• Input material
——
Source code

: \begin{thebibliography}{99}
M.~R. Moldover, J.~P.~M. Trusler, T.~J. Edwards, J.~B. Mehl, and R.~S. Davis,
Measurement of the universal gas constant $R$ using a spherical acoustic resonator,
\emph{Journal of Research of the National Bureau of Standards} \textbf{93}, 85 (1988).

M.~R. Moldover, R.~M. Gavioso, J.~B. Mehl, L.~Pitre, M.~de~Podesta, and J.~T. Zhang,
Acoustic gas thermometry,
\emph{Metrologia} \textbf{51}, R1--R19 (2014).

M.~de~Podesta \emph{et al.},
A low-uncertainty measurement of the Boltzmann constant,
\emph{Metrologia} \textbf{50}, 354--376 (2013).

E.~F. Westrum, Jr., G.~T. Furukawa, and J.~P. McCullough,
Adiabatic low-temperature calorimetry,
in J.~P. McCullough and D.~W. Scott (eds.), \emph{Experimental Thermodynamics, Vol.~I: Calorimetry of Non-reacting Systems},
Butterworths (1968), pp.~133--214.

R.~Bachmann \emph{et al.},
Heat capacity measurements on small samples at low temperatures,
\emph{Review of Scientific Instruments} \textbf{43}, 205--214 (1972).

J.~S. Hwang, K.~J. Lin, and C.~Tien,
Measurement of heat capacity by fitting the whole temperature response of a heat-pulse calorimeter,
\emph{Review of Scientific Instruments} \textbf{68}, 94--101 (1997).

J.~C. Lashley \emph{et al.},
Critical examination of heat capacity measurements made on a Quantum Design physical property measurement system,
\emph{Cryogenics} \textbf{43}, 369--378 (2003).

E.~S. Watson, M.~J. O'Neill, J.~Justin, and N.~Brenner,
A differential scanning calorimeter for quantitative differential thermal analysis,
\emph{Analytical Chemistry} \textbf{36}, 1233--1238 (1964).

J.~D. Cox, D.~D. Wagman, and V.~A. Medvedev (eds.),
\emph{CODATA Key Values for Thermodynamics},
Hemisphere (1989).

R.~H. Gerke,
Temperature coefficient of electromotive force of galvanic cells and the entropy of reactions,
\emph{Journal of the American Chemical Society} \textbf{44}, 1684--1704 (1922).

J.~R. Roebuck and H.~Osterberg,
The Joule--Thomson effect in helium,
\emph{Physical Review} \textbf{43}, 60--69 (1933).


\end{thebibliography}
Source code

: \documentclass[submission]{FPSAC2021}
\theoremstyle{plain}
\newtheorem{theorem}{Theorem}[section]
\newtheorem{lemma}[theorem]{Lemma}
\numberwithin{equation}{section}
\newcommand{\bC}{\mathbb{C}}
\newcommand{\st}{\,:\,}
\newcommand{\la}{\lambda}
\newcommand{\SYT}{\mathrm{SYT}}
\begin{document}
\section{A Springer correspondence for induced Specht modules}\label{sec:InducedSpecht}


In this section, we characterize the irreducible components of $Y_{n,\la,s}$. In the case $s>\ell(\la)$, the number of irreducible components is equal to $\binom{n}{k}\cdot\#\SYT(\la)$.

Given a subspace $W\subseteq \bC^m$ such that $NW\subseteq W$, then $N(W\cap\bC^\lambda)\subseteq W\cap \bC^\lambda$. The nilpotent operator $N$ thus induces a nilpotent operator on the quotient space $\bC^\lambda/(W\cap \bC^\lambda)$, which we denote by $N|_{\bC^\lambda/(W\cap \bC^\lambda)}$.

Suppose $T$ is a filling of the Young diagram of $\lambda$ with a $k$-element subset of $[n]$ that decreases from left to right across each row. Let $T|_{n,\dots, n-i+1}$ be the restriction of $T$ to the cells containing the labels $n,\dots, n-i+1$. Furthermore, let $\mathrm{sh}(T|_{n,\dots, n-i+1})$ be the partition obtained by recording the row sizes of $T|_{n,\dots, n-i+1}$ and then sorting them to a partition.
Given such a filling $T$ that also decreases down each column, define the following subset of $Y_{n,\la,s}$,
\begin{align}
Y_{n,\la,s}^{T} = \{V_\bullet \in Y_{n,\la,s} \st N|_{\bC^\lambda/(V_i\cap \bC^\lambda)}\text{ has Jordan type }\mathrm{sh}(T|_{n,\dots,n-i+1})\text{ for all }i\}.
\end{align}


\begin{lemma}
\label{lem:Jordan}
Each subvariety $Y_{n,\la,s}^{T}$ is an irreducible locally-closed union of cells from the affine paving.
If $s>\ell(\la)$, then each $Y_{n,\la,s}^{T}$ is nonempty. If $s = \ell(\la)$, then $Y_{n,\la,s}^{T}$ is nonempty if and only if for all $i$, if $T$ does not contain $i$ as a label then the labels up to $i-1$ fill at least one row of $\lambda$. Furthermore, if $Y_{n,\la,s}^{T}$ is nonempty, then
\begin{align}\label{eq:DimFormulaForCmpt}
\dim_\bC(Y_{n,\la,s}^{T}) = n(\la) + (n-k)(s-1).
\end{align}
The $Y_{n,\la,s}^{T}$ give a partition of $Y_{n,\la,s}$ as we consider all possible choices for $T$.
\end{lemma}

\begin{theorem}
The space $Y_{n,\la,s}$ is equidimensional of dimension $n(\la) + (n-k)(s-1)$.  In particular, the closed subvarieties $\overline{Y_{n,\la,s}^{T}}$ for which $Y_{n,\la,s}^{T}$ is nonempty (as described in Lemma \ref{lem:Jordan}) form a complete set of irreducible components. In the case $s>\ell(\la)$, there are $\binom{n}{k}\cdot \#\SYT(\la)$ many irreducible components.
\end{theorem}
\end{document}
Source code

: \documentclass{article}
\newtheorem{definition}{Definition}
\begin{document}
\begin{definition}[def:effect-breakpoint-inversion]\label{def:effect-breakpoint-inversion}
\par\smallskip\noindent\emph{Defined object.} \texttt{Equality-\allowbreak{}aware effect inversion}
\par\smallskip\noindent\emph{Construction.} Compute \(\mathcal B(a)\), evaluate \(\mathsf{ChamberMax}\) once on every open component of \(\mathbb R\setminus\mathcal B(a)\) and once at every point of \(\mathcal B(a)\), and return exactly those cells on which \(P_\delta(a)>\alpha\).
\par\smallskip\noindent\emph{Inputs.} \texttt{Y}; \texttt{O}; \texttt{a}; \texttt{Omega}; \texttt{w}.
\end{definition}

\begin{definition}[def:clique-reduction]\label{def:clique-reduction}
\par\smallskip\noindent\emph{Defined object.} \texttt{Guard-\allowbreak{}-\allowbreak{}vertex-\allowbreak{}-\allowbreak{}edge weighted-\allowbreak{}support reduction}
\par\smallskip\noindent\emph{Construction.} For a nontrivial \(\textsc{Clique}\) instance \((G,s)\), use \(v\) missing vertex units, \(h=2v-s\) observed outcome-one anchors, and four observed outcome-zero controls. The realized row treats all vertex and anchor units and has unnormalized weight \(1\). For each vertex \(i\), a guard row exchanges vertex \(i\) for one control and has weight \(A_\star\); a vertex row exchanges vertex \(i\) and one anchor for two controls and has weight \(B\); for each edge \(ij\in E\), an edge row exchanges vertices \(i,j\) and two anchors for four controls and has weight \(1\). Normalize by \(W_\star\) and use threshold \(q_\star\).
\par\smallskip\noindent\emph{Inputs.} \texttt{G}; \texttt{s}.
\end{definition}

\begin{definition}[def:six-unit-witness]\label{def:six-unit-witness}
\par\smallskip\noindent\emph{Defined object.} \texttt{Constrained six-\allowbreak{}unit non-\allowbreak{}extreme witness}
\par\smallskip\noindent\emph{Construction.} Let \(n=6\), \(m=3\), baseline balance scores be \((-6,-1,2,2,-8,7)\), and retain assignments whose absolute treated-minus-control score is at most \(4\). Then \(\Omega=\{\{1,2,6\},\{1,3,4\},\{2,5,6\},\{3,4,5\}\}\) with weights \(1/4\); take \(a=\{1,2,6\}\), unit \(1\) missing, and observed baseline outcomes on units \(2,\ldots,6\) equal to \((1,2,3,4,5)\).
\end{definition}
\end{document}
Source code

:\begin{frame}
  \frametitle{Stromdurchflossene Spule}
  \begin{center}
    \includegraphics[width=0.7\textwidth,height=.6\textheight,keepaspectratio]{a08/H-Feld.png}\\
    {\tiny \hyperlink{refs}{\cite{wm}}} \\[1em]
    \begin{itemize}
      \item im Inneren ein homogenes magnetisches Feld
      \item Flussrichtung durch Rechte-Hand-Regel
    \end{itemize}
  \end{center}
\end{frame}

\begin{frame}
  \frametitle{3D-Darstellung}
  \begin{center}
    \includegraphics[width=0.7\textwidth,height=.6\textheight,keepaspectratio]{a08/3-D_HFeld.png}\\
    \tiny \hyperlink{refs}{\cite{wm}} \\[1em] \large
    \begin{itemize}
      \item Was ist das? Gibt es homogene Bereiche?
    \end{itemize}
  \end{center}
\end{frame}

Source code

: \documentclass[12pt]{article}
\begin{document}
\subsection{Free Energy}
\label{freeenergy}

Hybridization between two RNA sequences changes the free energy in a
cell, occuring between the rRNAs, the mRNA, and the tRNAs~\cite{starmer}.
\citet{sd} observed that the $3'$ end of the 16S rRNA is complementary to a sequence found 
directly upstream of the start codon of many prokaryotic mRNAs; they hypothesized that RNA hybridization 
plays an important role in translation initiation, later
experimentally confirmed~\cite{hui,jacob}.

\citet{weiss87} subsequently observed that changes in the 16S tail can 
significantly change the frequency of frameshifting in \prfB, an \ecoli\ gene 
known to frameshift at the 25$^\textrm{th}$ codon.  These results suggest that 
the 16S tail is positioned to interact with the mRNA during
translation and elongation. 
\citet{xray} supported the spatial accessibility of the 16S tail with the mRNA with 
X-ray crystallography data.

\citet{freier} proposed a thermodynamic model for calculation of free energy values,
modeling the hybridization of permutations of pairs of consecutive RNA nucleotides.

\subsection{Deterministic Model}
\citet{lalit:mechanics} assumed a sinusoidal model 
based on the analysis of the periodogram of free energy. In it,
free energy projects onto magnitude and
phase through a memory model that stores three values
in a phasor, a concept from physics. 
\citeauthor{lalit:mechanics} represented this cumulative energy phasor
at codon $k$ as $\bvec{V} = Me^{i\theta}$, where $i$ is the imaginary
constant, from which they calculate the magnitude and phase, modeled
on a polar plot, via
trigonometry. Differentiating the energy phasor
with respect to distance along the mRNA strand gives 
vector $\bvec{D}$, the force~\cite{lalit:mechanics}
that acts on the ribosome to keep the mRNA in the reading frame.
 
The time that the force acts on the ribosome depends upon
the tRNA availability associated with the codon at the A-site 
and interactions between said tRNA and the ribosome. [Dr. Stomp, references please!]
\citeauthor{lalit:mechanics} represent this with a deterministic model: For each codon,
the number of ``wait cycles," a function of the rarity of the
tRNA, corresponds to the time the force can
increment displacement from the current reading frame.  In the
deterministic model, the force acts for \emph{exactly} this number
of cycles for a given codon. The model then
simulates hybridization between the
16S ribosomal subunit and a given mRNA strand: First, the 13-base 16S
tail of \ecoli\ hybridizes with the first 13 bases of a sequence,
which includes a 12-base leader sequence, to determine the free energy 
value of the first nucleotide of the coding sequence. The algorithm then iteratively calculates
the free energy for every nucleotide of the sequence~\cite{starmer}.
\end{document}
——
• Exercise
Go through the material above, and wherever a line holds the word "exactly", copy it.

• Answer space
\par\smallskip\noindent\emph{Construction.} Compute \(\mathcal B(a)\), evaluate \(\mathsf{ChamberMax}\) once on every open component of \(\mathbb R\setminus\mathcal B(a)\) and once at every point of \(\mathcal B(a)\), and return exactly those cells on which \(P_\delta(a)>\alpha\).
deterministic model, the force acts for \emph{exactly} this number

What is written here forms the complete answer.